CUSTOMER: [email protected]
BOT: What brings you here today?
CUSTOMER: I purchased a TV a week ago but the charge is showing up twice on my bank \
statement. Can I get a refund?
"""

sale_transcript = """
BOT: Please enter your email.
CUSTOMER: [email protected]
BOT: What brings you here today?
CUSTOMER: I'm looking to buy a new monitor. Any discounts available?
"""

support_transcript = """
BOT: Please enter your email.
CUSTOMER: [email protected]
BOT: What brings you here today?
CUSTOMER: I forgot my site password and I'm also locked out of my email, how else can I
verify my identity?
"""

for transcript in [billing_transcript, sale_transcript, support_transcript]:
    response = handle_ticket(transcript)
    if tool := response.tool:
        tool.call()
# > Routed to: billing
#   Summary:
#   Customer, John Doe, is requesting a refund for a TV purchase showing a double charge on his bank statement, totaling $349.99.  
# > Routed to: sale
#   Summary:
#   Customer, John Doe, is interested in purchasing a new monitor and inquiring about discounts. Current promotion includes a monitor at half off for $80 and a 10% discount for loyalty.
# > Routed to: support
#   Summary:
#   Customer, John Doe, forgot their site password and is locked out of their email. Customer is requesting alternative methods for identity verification. They provided security question and answer: Childhood Pet Name - Piddles.

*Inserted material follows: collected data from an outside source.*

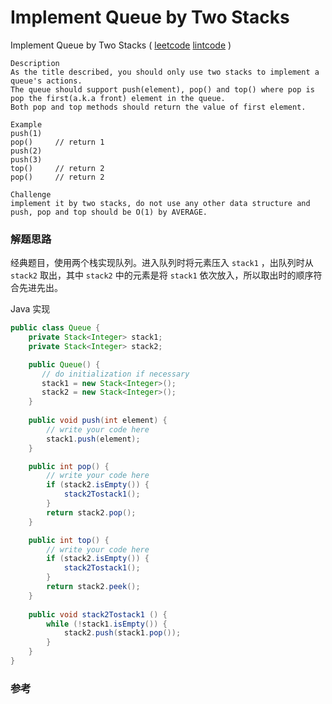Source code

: #  Implement Queue by Two Stacks

 Implement Queue by Two Stacks ( [leetcode]()  [lintcode](http://www.lintcode.com/en/problem/implement-queue-by-two-stacks/) )

```
Description
As the title described, you should only use two stacks to implement a queue's actions.
The queue should support push(element), pop() and top() where pop is pop the first(a.k.a front) element in the queue.
Both pop and top methods should return the value of first element.
  
Example
push(1)
pop()     // return 1
push(2)
push(3)
top()     // return 2
pop()     // return 2

Challenge
implement it by two stacks, do not use any other data structure and push, pop and top should be O(1) by AVERAGE.
```



### 解题思路

经典题目，使用两个栈实现队列。进入队列时将元素压入 `stack1` ，出队列时从 `stack2` 取出，其中 `stack2` 中的元素是将 `stack1` 依次放入，所以取出时的顺序符合先进先出。

Java 实现

```java
public class Queue {
    private Stack<Integer> stack1;
    private Stack<Integer> stack2;

    public Queue() {
       // do initialization if necessary
       stack1 = new Stack<Integer>();
       stack2 = new Stack<Integer>();
    }
    
    public void push(int element) {
        // write your code here
        stack1.push(element);
    }

    public int pop() {
        // write your code here
        if (stack2.isEmpty()) {
            stack2Tostack1();
        }
        return stack2.pop();
    }

    public int top() {
        // write your code here
        if (stack2.isEmpty()) {
            stack2Tostack1();
        }    
        return stack2.peek();
    }
    
    public void stack2Tostack1 () {
        while (!stack1.isEmpty()) {
            stack2.push(stack1.pop());
        }
    }
}
```



### 参考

Additional Real-World Examples

  • IT Help Desk: Have LLM determine whether the user request is level 1, 2, or 3 support and route accordingly
  • Software-as-a-Service (SaaS) Companies: A question about how to use a specific feature might be routed to the product support team, while an issue with account access could be sent to the account management team.

When adapting this recipe to your specific use-case, consider the following:

- Update the `response_model` to more accurately reflect your use-case.
- Implement Pydantic `ValidationError` and Tenacity `retry` to improve reliability and accuracy.
- Evaluate the quality of extraction by using another LLM to verify classification accuracy.
- Use a local model like Ollama to protect company or other sensitive data.